Great Student Notes on Moore v. Harper and Allen v. Milligan in Harvard Law Review’s Supreme Court Issue

Moore v. Harper note:

“[T]he biggest threat to US democracy since January 6.”1 “[A] theory that could upend elections.”2 “It’s Hard to Overstate the Danger of the Voting Case the Supreme Court Just Agreed to Hear.”3 These headlines highlight that many feared the Court would adopt the “Independent State Legislature Theory” (ISLT) — a theory that, in its maximalist form, would let state legislatures write congressional election rules without regard for state constitutional limits and with no role for state judicial review.4

These fears now seem mostly moot. Last Term, in Moore v. Harper,5 the Supreme Court held that state courts may exercise “ordinary judicial review”6 of state rules governing congressional elections.7 This ruling rejected the maximalist ISLT, preserving state courts’ power to strike down election laws — such as partisan gerrymanders or schemes to skew ballot counting — if they violate the state’s constitution. One once-fearful commentator now sees Moore as a “resounding and reverberating victory for American democracy.”8 But the case is not so simple. While Moore stops some threats to fair elections, it asserts a muscular vision of federal judicial power that raises new democratic difficulties.

Allen v. Milligan note:

Moreover, the Court does not need to invalidate a race-conscious section 2 to limit its reach. For example, if most Justices doubted that racial minorities’ representation is itself a compelling interest, they could insist that plaintiffs show more in the totality of the circumstances — where courts look for election procedures that are stacked against minorities, racial disparities in economic or social life, campaigns with racial dog whistles, and other evidence of a political system that does not respond to racial minorities’ interests.87 By making this prong more demanding, the Court could limit section 2 to instances of racially hostile politics that are egregious enough to qualify as discrimination in the Justices’ eyes. In short, even if a Fourteenth Amendment challenge does not lead to section 2 being struck down, it could make these cases harder for plaintiffs to win.88 Even as Milligan ruled against Alabama at every turn, it left these arguments — and this result — available to the next Alabama.
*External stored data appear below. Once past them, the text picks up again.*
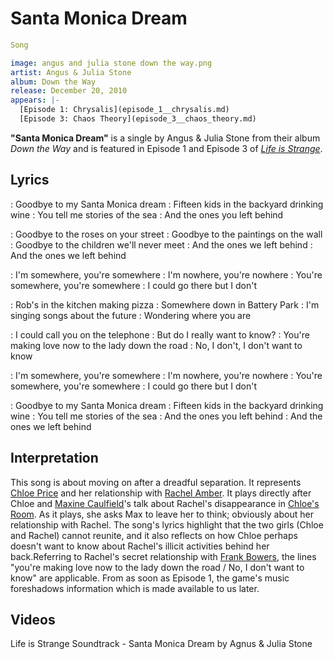 #  Santa Monica Dream 

```yaml
Song

image: angus and julia stone down the way.png
artist: Angus & Julia Stone
album: Down the Way
release: December 20, 2010
appears: |-
  [Episode 1: Chrysalis](episode_1__chrysalis.md)
  [Episode 3: Chaos Theory](episode_3__chaos_theory.md)
```

**"Santa Monica Dream"** is a single by Angus & Julia Stone from their album *Down the Way* and is featured in Episode 1 and Episode 3 of *[Life is Strange](life_is_strange.md)*.
##  Lyrics 
: Goodbye to my Santa Monica dream
: Fifteen kids in the backyard drinking wine
: You tell me stories of the sea
: And the ones you left behind

: Goodbye to the roses on your street
: Goodbye to the paintings on the wall
: Goodbye to the children we'll never meet
: And the ones we left behind
: And the ones we left behind

: I'm somewhere, you're somewhere
: I'm nowhere, you're nowhere
: You're somewhere, you're somewhere
: I could go there but I don't

: Rob's in the kitchen making pizza
: Somewhere down in Battery Park
: I'm singing songs about the future
: Wondering where you are

: I could call you on the telephone
: But do I really want to know?
: You're making love now to the lady down the road
: No, I don't, I don't want to know

: I'm somewhere, you're somewhere
: I'm nowhere, you're nowhere
: You're somewhere, you're somewhere
: I could go there but I don't

: Goodbye to my Santa Monica dream
: Fifteen kids in the backyard drinking wine
: You tell me stories of the sea
: And the ones you left behind
: And the ones we left behind

##  Interpretation 
This song is about moving on after a dreadful separation. It represents [Chloe Price](chloe.md) and her relationship with [Rachel Amber](rachel_amber.md). It plays directly after Chloe and [Maxine Caulfield](max.md)'s talk about Rachel's disappearance in [Chloe's Room](her_room.md). As it plays, she asks Max to leave her to think; obviously about her relationship with Rachel. The song's lyrics highlight that the two girls (Chloe and Rachel) cannot reunite, and it also reflects on how Chloe perhaps doesn't want to know about Rachel's illicit activities behind her back.Referring to Rachel's secret relationship with [Frank Bowers](frank.md), the lines "you're making love now to the lady down the road / No, I don't want to know" are applicable.  From as soon as Episode 1, the game's music foreshadows information which is made available to us later.

##  Videos 

Life is Strange Soundtrack - Santa Monica Dream by Agnus & Julia Stone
Meanwhile, Milligan positively invited a separate constitutional challenge. Justice Kavanaugh — the swing vote in Milligan — surfaced the principal dissent’s argument that “even if Congress in 1982 could constitutionally authorize race-based redistricting under § 2 for some period of time, the authority to conduct race-based redistricting cannot extend indefinitely into the future.”89 And he pointedly proclaimed that since Alabama had not raised this issue, he “would not consider it at this time.”90 The invitation to future defendants seems clear.91 Especially after Students for Fair Admissions, Inc. v. President & Fellows of Harvard College92 (SFFA), which emphasized that race-conscious remedies must have clear endpoints.93 Scholars have argued that Gingles builds in an endpoint: because plaintiffs must show that voting is racially polarized, once race no longer divides voters, plaintiffs will never make it past Gingles’s preconditions and race-conscious districts will fade into history.94 But the Supreme Court might see things differently. It has suggested — including in Milligan95 — that race-conscious districting itself divides voters by race and makes race play a larger political role.96 The Court seems unlikely to accept that section 2 has endpoints if it thinks that the statute makes those endpoints harder to reach.

Already, defendants seem intent on forcing lower courts to address the constitutional issues that Milligan avoided. Just one week after the Court decided SFFA, Louisiana argued that a district court should reassess whether section 2 is still constitutional.97 And Alabama has defied the Supreme Court’s order to draw a second majority-Black district, forcing the case to continue in the lower courts (if only long enough for the State to lose again).98 To be sure, Milligan put race-conscious districting remedies on the safest ground that they have held for decades. But it did so by holding only that section 2 requires them. It left open, and even encouraged, the claim that a race-conscious section 2 must yield to a race-blind Fourteenth Amendment. If that argument succeeds, it would significantly reduce how much racial minorities can influence politics, elect representatives who will respond to their voices, and create legislatures that look like the state they represent.99 After Milligan, that challenge is coming next.